| Assignment |
Once the line containing "I am seeking" is found in the records below, return it and each following line exactly, up to and including the line containing "fuels growth. Innovation", and nothing else.

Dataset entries

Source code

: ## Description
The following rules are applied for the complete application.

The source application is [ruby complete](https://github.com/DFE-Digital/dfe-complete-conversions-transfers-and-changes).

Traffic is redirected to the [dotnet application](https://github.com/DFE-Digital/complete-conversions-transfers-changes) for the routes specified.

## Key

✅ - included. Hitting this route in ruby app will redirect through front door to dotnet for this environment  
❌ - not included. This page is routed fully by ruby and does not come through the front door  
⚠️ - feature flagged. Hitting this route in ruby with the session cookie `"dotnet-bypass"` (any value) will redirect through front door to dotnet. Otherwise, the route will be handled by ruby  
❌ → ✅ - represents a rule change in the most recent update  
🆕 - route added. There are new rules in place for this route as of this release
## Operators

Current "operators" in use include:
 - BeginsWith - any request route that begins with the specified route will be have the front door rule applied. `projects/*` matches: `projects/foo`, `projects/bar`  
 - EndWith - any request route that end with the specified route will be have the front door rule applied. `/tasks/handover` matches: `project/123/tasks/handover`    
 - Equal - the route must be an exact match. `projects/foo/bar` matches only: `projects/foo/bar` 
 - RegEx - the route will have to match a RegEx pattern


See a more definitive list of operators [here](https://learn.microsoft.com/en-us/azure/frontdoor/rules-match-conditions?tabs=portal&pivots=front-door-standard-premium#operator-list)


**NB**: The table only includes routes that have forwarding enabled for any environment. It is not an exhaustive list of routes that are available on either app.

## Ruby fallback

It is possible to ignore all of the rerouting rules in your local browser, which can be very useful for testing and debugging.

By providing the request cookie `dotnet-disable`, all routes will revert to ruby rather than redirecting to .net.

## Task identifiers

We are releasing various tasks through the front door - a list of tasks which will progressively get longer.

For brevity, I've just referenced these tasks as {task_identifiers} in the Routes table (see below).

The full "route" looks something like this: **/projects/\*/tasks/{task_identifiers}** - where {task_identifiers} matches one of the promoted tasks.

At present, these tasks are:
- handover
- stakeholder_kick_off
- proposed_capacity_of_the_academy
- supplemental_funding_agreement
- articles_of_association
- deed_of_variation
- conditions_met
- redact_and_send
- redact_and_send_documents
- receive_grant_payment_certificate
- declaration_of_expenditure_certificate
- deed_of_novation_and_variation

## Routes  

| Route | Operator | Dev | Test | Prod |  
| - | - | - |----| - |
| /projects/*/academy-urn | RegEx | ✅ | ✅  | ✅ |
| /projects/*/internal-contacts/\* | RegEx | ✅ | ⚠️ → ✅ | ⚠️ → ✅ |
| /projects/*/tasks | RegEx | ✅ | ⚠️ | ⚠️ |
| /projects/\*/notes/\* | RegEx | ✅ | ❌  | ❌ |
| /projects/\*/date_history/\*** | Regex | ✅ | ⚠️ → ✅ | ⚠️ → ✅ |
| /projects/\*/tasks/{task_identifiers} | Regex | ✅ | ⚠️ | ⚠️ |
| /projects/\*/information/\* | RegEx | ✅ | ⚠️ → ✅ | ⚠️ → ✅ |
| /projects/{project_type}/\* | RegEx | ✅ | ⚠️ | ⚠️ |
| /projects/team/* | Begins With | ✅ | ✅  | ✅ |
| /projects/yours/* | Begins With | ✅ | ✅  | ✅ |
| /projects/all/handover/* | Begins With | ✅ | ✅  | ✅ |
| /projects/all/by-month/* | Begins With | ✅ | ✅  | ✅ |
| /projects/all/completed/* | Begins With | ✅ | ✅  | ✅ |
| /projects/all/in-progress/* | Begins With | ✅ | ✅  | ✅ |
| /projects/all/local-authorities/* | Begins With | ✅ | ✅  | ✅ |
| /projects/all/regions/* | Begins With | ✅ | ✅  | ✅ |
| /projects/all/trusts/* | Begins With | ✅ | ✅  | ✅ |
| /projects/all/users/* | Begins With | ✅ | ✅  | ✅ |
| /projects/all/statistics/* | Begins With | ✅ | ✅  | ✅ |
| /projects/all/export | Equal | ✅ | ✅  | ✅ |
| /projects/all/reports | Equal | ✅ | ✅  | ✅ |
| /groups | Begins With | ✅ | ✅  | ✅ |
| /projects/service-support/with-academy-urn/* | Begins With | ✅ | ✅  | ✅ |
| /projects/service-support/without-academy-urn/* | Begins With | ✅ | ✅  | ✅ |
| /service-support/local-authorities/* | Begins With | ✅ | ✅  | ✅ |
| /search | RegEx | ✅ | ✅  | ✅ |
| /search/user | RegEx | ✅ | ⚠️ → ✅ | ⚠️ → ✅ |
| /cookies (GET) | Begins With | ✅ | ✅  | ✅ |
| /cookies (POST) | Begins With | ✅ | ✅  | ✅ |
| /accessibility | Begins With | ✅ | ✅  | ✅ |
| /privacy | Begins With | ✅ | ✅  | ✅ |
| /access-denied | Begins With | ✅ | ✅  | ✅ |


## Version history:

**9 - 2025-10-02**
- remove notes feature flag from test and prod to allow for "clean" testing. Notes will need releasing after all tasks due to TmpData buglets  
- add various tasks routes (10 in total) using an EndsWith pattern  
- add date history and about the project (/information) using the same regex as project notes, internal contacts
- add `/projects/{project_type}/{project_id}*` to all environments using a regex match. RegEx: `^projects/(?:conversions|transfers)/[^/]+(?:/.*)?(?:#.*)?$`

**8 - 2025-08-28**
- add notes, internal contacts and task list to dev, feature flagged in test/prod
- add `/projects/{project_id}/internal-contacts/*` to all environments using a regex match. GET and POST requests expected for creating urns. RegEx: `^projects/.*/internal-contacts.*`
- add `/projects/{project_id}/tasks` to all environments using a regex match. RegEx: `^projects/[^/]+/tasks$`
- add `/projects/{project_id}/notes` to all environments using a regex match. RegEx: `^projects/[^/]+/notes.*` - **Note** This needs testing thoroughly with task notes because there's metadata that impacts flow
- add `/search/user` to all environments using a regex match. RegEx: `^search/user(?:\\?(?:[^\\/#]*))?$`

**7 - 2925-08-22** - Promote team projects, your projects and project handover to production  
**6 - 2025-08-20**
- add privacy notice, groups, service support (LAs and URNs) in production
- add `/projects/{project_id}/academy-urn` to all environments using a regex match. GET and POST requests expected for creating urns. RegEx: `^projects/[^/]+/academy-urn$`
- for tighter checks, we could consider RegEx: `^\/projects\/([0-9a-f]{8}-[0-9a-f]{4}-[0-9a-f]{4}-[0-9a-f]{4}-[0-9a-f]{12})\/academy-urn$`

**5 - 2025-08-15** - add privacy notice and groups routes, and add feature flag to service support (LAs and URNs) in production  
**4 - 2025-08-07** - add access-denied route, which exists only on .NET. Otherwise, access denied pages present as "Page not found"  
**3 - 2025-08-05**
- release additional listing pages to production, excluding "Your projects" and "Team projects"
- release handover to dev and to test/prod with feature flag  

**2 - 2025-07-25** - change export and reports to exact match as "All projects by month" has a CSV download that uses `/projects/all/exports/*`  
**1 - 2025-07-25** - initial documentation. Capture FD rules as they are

* * *

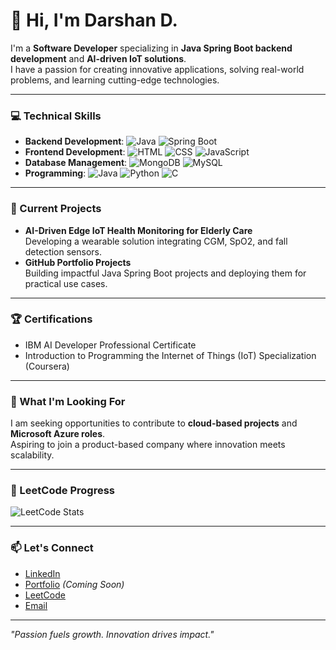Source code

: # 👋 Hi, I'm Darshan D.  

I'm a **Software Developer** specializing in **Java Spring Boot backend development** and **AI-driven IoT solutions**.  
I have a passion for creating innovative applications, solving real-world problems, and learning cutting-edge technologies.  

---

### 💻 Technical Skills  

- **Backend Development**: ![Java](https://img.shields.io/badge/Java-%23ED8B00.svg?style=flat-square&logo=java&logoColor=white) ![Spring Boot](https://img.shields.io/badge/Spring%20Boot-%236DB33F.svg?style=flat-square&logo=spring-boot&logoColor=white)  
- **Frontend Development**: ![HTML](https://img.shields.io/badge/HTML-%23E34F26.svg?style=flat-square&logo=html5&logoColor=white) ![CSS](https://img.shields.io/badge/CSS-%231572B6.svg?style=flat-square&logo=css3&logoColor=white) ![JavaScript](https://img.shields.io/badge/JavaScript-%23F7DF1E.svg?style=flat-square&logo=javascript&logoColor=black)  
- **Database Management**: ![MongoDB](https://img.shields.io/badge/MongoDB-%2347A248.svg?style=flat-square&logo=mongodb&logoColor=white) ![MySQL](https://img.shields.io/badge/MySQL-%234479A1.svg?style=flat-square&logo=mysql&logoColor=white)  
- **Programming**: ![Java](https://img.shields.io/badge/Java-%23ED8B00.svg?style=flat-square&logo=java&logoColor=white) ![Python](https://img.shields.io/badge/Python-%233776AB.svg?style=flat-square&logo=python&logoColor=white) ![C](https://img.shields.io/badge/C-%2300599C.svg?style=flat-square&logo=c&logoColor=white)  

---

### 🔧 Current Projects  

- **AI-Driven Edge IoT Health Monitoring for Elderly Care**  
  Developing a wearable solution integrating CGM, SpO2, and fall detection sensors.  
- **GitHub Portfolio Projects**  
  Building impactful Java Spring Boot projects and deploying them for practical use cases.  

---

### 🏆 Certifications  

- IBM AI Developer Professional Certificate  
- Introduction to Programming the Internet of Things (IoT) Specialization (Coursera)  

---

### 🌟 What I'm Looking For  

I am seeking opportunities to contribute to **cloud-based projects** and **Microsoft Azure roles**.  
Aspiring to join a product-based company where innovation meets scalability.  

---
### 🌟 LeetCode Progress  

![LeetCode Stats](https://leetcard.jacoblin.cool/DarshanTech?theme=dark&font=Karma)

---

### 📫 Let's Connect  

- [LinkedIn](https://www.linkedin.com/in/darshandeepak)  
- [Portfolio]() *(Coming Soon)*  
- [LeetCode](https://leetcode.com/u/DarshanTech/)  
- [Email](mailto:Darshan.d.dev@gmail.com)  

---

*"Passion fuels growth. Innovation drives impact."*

* * *

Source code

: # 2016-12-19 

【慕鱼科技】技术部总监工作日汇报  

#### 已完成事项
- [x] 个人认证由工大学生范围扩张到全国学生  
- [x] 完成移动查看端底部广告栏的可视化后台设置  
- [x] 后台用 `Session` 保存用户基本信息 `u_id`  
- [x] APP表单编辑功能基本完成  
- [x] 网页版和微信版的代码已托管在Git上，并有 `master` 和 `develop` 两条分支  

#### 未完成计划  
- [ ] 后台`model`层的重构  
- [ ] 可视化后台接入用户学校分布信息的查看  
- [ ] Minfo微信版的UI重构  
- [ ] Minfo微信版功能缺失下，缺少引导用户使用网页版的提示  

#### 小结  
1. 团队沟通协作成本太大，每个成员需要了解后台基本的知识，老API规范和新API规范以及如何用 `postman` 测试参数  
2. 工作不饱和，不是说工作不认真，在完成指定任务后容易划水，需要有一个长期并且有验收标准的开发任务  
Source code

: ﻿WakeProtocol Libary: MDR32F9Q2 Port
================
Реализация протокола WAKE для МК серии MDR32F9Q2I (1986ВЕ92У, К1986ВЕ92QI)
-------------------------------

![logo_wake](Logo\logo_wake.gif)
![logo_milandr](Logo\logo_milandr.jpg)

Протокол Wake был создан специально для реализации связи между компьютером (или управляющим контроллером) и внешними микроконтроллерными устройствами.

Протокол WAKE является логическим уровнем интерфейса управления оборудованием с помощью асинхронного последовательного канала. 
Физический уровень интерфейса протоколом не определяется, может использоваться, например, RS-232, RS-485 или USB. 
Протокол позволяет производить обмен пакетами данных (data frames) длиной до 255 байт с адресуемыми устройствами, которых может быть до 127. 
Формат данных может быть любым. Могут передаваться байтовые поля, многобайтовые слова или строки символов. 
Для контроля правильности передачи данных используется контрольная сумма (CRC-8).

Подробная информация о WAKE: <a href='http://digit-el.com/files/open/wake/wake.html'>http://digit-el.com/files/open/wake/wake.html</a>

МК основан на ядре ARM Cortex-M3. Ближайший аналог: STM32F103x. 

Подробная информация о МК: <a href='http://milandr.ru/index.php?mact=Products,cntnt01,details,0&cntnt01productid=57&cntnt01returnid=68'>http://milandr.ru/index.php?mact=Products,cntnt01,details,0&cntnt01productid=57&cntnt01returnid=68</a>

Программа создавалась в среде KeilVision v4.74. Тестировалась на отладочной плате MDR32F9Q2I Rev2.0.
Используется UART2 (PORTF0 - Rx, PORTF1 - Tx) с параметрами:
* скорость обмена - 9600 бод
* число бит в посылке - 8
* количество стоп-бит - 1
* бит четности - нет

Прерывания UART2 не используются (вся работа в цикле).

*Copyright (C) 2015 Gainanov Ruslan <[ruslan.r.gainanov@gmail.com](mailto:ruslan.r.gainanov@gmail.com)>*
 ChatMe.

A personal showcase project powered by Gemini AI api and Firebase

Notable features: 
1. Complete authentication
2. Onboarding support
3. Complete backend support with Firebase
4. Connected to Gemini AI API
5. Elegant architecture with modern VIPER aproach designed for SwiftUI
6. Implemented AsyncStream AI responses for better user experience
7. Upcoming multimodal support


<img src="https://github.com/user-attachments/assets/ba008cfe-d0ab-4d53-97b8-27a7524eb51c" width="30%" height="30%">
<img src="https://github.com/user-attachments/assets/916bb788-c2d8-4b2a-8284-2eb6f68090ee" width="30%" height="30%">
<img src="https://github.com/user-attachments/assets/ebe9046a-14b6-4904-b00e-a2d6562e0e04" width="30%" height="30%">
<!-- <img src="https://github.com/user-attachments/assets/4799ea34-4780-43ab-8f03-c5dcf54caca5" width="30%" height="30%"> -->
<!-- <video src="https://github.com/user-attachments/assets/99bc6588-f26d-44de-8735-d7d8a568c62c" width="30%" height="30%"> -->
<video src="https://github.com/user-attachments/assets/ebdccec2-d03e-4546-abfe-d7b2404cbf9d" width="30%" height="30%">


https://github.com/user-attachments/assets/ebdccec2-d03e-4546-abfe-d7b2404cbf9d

| Output for this exercise |
I am seeking opportunities to contribute to **cloud-based projects** and **Microsoft Azure roles**.  
Aspiring to join a product-based company where innovation meets scalability.  

---
### 🌟 LeetCode Progress  

![LeetCode Stats](https://leetcard.jacoblin.cool/DarshanTech?theme=dark&font=Karma)

---

### 📫 Let's Connect  

- [LinkedIn](https://www.linkedin.com/in/darshandeepak)  
- [Portfolio]() *(Coming Soon)*  
- [LeetCode](https://leetcode.com/u/DarshanTech/)  
- [Email](mailto:Darshan.d.dev@gmail.com)  

---

*"Passion fuels growth. Innovation drives impact."*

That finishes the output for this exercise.